### [Exercise]
Repeat the material exactly, every line of it.

************

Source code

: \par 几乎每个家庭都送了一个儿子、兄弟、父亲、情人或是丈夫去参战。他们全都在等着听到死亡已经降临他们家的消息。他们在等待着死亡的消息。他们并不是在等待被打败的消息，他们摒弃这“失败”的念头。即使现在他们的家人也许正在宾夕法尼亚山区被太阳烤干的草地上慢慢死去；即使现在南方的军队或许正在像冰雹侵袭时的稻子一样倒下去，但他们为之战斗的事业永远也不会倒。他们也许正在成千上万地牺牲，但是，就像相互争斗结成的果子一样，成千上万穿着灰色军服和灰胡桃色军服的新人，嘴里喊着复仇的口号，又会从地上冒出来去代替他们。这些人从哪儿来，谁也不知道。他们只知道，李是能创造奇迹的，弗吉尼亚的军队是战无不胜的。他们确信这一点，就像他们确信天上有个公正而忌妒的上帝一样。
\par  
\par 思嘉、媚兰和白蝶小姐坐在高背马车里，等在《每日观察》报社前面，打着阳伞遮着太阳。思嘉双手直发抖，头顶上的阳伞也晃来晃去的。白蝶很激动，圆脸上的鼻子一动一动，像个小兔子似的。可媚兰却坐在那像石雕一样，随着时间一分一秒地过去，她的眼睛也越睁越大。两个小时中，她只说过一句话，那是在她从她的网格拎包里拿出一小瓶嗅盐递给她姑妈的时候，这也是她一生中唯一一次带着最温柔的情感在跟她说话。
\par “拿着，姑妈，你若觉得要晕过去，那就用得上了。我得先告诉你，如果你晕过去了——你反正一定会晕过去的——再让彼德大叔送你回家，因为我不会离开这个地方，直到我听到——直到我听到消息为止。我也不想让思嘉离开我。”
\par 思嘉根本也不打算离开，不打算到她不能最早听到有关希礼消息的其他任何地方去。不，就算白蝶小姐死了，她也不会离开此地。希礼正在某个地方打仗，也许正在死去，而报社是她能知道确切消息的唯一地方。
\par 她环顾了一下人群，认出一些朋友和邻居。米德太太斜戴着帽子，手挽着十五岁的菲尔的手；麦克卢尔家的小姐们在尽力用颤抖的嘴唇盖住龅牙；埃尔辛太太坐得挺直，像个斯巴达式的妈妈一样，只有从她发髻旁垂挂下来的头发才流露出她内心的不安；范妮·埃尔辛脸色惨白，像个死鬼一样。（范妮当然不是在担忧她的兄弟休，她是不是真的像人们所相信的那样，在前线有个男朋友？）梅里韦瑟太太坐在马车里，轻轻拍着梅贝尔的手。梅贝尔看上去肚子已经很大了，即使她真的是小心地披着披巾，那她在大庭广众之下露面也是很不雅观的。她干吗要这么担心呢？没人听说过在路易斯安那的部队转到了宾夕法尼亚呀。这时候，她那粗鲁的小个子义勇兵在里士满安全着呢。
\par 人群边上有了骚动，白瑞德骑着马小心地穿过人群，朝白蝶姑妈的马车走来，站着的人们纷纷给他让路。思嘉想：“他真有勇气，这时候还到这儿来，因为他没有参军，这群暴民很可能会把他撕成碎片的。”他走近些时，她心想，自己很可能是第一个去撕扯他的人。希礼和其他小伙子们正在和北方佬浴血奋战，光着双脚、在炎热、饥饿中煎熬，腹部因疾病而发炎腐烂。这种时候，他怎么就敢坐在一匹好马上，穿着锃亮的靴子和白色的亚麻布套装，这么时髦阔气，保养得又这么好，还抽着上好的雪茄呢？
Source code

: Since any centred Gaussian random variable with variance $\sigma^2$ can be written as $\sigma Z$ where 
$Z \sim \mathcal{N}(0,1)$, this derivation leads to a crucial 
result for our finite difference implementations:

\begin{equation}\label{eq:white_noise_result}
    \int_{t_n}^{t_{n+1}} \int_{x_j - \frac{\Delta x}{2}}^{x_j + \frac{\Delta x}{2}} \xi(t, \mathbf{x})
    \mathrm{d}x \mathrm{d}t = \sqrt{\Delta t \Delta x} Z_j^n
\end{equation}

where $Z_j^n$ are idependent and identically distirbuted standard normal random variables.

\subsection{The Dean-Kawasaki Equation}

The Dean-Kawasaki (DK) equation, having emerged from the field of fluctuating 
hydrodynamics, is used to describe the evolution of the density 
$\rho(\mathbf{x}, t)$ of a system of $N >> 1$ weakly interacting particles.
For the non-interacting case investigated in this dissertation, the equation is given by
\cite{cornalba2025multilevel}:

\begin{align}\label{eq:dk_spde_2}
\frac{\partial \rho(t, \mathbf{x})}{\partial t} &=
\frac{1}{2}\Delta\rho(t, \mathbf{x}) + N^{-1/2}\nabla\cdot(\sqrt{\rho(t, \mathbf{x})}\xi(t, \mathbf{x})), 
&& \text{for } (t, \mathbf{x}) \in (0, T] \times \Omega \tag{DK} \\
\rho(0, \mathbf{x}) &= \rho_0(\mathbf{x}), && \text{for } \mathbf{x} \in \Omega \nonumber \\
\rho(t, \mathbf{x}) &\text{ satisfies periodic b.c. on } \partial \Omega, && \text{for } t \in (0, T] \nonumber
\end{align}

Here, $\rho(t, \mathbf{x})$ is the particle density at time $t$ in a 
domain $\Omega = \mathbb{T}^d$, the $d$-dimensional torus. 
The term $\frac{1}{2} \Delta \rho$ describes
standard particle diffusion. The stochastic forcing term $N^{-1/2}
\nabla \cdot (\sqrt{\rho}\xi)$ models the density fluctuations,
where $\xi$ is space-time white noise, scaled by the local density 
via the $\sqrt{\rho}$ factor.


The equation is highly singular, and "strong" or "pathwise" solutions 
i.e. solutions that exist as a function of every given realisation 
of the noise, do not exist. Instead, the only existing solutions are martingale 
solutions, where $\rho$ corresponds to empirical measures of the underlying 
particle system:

************

### [Finished task]
Source code

: \par 几乎每个家庭都送了一个儿子、兄弟、父亲、情人或是丈夫去参战。他们全都在等着听到死亡已经降临他们家的消息。他们在等待着死亡的消息。他们并不是在等待被打败的消息，他们摒弃这“失败”的念头。即使现在他们的家人也许正在宾夕法尼亚山区被太阳烤干的草地上慢慢死去；即使现在南方的军队或许正在像冰雹侵袭时的稻子一样倒下去，但他们为之战斗的事业永远也不会倒。他们也许正在成千上万地牺牲，但是，就像相互争斗结成的果子一样，成千上万穿着灰色军服和灰胡桃色军服的新人，嘴里喊着复仇的口号，又会从地上冒出来去代替他们。这些人从哪儿来，谁也不知道。他们只知道，李是能创造奇迹的，弗吉尼亚的军队是战无不胜的。他们确信这一点，就像他们确信天上有个公正而忌妒的上帝一样。
\par  
\par 思嘉、媚兰和白蝶小姐坐在高背马车里，等在《每日观察》报社前面，打着阳伞遮着太阳。思嘉双手直发抖，头顶上的阳伞也晃来晃去的。白蝶很激动，圆脸上的鼻子一动一动，像个小兔子似的。可媚兰却坐在那像石雕一样，随着时间一分一秒地过去，她的眼睛也越睁越大。两个小时中，她只说过一句话，那是在她从她的网格拎包里拿出一小瓶嗅盐递给她姑妈的时候，这也是她一生中唯一一次带着最温柔的情感在跟她说话。
\par “拿着，姑妈，你若觉得要晕过去，那就用得上了。我得先告诉你，如果你晕过去了——你反正一定会晕过去的——再让彼德大叔送你回家，因为我不会离开这个地方，直到我听到——直到我听到消息为止。我也不想让思嘉离开我。”
\par 思嘉根本也不打算离开，不打算到她不能最早听到有关希礼消息的其他任何地方去。不，就算白蝶小姐死了，她也不会离开此地。希礼正在某个地方打仗，也许正在死去，而报社是她能知道确切消息的唯一地方。
\par 她环顾了一下人群，认出一些朋友和邻居。米德太太斜戴着帽子，手挽着十五岁的菲尔的手；麦克卢尔家的小姐们在尽力用颤抖的嘴唇盖住龅牙；埃尔辛太太坐得挺直，像个斯巴达式的妈妈一样，只有从她发髻旁垂挂下来的头发才流露出她内心的不安；范妮·埃尔辛脸色惨白，像个死鬼一样。（范妮当然不是在担忧她的兄弟休，她是不是真的像人们所相信的那样，在前线有个男朋友？）梅里韦瑟太太坐在马车里，轻轻拍着梅贝尔的手。梅贝尔看上去肚子已经很大了，即使她真的是小心地披着披巾，那她在大庭广众之下露面也是很不雅观的。她干吗要这么担心呢？没人听说过在路易斯安那的部队转到了宾夕法尼亚呀。这时候，她那粗鲁的小个子义勇兵在里士满安全着呢。
\par 人群边上有了骚动，白瑞德骑着马小心地穿过人群，朝白蝶姑妈的马车走来，站着的人们纷纷给他让路。思嘉想：“他真有勇气，这时候还到这儿来，因为他没有参军，这群暴民很可能会把他撕成碎片的。”他走近些时，她心想，自己很可能是第一个去撕扯他的人。希礼和其他小伙子们正在和北方佬浴血奋战，光着双脚、在炎热、饥饿中煎熬，腹部因疾病而发炎腐烂。这种时候，他怎么就敢坐在一匹好马上，穿着锃亮的靴子和白色的亚麻布套装，这么时髦阔气，保养得又这么好，还抽着上好的雪茄呢？
Source code

: Since any centred Gaussian random variable with variance $\sigma^2$ can be written as $\sigma Z$ where 
$Z \sim \mathcal{N}(0,1)$, this derivation leads to a crucial 
result for our finite difference implementations:

\begin{equation}\label{eq:white_noise_result}
    \int_{t_n}^{t_{n+1}} \int_{x_j - \frac{\Delta x}{2}}^{x_j + \frac{\Delta x}{2}} \xi(t, \mathbf{x})
    \mathrm{d}x \mathrm{d}t = \sqrt{\Delta t \Delta x} Z_j^n
\end{equation}

where $Z_j^n$ are idependent and identically distirbuted standard normal random variables.

\subsection{The Dean-Kawasaki Equation}

The Dean-Kawasaki (DK) equation, having emerged from the field of fluctuating 
hydrodynamics, is used to describe the evolution of the density 
$\rho(\mathbf{x}, t)$ of a system of $N >> 1$ weakly interacting particles.
For the non-interacting case investigated in this dissertation, the equation is given by
\cite{cornalba2025multilevel}:

\begin{align}\label{eq:dk_spde_2}
\frac{\partial \rho(t, \mathbf{x})}{\partial t} &=
\frac{1}{2}\Delta\rho(t, \mathbf{x}) + N^{-1/2}\nabla\cdot(\sqrt{\rho(t, \mathbf{x})}\xi(t, \mathbf{x})), 
&& \text{for } (t, \mathbf{x}) \in (0, T] \times \Omega \tag{DK} \\
\rho(0, \mathbf{x}) &= \rho_0(\mathbf{x}), && \text{for } \mathbf{x} \in \Omega \nonumber \\
\rho(t, \mathbf{x}) &\text{ satisfies periodic b.c. on } \partial \Omega, && \text{for } t \in (0, T] \nonumber
\end{align}

Here, $\rho(t, \mathbf{x})$ is the particle density at time $t$ in a 
domain $\Omega = \mathbb{T}^d$, the $d$-dimensional torus. 
The term $\frac{1}{2} \Delta \rho$ describes
standard particle diffusion. The stochastic forcing term $N^{-1/2}
\nabla \cdot (\sqrt{\rho}\xi)$ models the density fluctuations,
where $\xi$ is space-time white noise, scaled by the local density 
via the $\sqrt{\rho}$ factor.


The equation is highly singular, and "strong" or "pathwise" solutions 
i.e. solutions that exist as a function of every given realisation 
of the noise, do not exist. Instead, the only existing solutions are martingale 
solutions, where $\rho$ corresponds to empirical measures of the underlying 
particle system:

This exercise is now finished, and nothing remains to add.